|
|
|
|
|
by gadmm
2170 days ago
|
|
Regarding latency, beyond the kind of benchmarks proposed in the paper (from which this performance claim comes), keep in mind that the behaviour is qualitatively different between the two alternatives. Systems programmers in OCaml can apply techniques to achieve a low latency, but these are unlikely to scale as well under ParMinor. Indeed, with the latter, it is not going to be possible to have a low-latency domain and a non-low-latency domain coexist: the whole program has to be written in the low-latency style. This is clear from the qualification “stop-the-world” for ParMinor, but worth to note for people who would read the claim out of context. There can be further qualitative differences in the GC design that are not measured by the benchmarks. |
|
To be clear, the said systems programs are not going to see slowdown when run in a sequential setting (which is what I expect the majority of use cases will be). It is unlikely that these systems programs will immediately want to take advantage of parallelism. Moreover, Multicore OCaml aims to add support for shared-memory parallel programming to increase throughput of the program. Getting high throughput and maintaining very low latency is a big challenge generally, and can't just be solved by the runtime system. It needs a different way of writing programs altogether.
> Indeed, with the latter, it is not going to be possible to have a low-latency domain and a non-low-latency domain coexist: the whole program has to be written in the low-latency style.
This is wrong. If the low-latency code is written as it is (no allocations), then in ParMinor the low-latency domain will be responsive at the cost of increasing the latency on non-low-latency domain. Of course, no GC safe points should be inserted in those low-latency code. This design is not ossified.
Another details to remember is that ParMinor is a stop-the-world parallel minor collector. The major collection is concurrent mark-and-sweep which keeps the latency low.
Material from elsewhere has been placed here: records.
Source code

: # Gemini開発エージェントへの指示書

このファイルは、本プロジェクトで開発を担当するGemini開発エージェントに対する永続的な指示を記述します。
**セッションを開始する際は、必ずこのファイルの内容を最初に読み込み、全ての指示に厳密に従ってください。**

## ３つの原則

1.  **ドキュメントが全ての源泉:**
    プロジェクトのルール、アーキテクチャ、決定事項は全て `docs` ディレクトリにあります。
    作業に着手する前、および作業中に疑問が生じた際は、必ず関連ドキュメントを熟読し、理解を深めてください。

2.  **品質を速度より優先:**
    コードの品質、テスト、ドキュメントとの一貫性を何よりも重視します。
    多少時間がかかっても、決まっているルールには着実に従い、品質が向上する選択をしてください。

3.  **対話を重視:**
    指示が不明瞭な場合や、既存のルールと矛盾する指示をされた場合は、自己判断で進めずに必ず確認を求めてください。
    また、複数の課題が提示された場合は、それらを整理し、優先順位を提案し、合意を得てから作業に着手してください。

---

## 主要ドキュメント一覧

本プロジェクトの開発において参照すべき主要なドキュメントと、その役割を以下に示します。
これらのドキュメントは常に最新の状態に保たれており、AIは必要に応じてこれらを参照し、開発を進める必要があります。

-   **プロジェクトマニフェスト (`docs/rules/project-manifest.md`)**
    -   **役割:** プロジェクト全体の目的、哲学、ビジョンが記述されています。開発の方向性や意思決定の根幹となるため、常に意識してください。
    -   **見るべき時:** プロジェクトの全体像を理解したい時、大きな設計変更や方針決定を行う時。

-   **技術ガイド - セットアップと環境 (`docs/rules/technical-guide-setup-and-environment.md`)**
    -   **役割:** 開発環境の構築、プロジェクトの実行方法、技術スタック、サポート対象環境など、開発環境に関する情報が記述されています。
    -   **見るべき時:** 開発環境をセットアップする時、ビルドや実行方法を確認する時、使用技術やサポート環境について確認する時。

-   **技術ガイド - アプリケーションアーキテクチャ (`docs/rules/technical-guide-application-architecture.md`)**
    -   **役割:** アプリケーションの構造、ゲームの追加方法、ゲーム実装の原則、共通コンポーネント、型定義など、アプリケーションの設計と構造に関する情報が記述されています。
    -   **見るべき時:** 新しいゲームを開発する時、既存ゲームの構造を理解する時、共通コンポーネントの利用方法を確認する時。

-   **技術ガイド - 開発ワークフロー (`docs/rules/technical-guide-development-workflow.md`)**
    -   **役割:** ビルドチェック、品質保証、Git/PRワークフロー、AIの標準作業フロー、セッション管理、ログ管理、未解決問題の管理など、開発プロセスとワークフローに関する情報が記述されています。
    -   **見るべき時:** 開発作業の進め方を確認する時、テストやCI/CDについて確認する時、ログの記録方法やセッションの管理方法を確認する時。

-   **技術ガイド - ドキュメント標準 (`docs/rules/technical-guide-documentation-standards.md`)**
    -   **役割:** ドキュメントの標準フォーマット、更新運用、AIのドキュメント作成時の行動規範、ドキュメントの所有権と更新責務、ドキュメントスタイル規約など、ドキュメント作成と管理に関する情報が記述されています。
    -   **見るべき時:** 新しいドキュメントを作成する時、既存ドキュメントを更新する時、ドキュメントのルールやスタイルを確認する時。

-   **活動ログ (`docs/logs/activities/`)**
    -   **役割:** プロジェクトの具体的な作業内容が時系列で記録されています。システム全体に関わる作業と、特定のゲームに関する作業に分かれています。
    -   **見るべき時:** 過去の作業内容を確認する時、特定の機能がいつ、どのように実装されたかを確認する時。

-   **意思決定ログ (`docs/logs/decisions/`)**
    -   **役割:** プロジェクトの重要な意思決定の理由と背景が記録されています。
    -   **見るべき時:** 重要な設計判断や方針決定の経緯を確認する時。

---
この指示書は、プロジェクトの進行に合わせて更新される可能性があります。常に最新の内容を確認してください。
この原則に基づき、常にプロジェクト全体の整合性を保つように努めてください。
I'd recommend checking out the new concurrent GC for GHC which uses concurrent collection for the major heap, and parallel collection for the minor heap [1], which is similar to ParMinor.
Ultimately, Multicore OCaml aims to offer an easy way of helping 95% of the programs to take advantage of parallel execution for increasing throughput without compromising latency. It is quite hard to fully support different expert cases especially since they rely on the details of the existing runtime system, which may no longer hold when the runtime system changes.
[1] https://dl.acm.org/doi/pdf/10.1145/3381898.3397214